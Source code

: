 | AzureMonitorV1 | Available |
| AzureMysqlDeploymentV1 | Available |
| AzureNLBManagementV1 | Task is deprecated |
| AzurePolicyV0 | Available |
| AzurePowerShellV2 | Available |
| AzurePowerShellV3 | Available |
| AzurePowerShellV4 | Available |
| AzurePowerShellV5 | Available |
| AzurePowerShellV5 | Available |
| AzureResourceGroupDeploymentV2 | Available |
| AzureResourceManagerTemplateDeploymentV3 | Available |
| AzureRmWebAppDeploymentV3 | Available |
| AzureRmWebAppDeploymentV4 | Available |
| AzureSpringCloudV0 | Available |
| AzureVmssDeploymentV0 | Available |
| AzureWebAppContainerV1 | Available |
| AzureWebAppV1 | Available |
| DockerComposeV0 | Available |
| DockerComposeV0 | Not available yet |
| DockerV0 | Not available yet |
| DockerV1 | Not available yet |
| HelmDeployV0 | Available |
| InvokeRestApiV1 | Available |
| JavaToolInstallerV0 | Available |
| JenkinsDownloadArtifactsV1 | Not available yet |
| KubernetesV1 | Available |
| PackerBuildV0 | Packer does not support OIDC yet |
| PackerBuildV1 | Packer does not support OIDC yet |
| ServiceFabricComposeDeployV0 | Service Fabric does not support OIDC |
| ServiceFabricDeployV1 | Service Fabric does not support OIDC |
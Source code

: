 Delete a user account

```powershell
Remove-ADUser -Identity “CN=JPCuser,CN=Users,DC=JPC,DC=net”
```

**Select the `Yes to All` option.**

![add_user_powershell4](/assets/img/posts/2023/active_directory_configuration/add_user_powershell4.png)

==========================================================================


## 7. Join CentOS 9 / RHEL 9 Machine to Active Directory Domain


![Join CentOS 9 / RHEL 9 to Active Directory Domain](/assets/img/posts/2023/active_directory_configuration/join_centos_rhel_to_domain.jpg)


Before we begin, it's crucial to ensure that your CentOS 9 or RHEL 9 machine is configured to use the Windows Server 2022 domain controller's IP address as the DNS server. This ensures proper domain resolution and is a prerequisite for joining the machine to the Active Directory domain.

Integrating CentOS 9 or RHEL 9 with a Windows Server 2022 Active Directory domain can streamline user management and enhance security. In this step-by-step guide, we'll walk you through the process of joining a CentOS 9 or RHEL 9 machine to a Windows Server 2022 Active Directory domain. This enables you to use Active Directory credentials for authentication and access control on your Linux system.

━━━━━━━━━━━━━━━━━━━━━━━━━━━━━━

**Description of the task:** Print only what lies in the material above starting at the line with "AzurePowerShellV4 | Available |" and ending at the line with "9 to Active", every line exactly as given.

**Answer to the problem:**
| AzurePowerShellV4 | Available |
| AzurePowerShellV5 | Available |
| AzurePowerShellV5 | Available |
| AzureResourceGroupDeploymentV2 | Available |
| AzureResourceManagerTemplateDeploymentV3 | Available |
| AzureRmWebAppDeploymentV3 | Available |
| AzureRmWebAppDeploymentV4 | Available |
| AzureSpringCloudV0 | Available |
| AzureVmssDeploymentV0 | Available |
| AzureWebAppContainerV1 | Available |
| AzureWebAppV1 | Available |
| DockerComposeV0 | Available |
| DockerComposeV0 | Not available yet |
| DockerV0 | Not available yet |
| DockerV1 | Not available yet |
| HelmDeployV0 | Available |
| InvokeRestApiV1 | Available |
| JavaToolInstallerV0 | Available |
| JenkinsDownloadArtifactsV1 | Not available yet |
| KubernetesV1 | Available |
| PackerBuildV0 | Packer does not support OIDC yet |
| PackerBuildV1 | Packer does not support OIDC yet |
| ServiceFabricComposeDeployV0 | Service Fabric does not support OIDC |
| ServiceFabricDeployV1 | Service Fabric does not support OIDC |
Source code

: Delete a user account

```powershell
Remove-ADUser -Identity “CN=JPCuser,CN=Users,DC=JPC,DC=net”
```

**Select the `Yes to All` option.**

![add_user_powershell4](/assets/img/posts/2023/active_directory_configuration/add_user_powershell4.png)

==========================================================================


## 7. Join CentOS 9 / RHEL 9 Machine to Active Directory Domain


![Join CentOS 9 / RHEL 9 to Active Directory Domain](/assets/img/posts/2023/active_directory_configuration/join_centos_rhel_to_domain.jpg)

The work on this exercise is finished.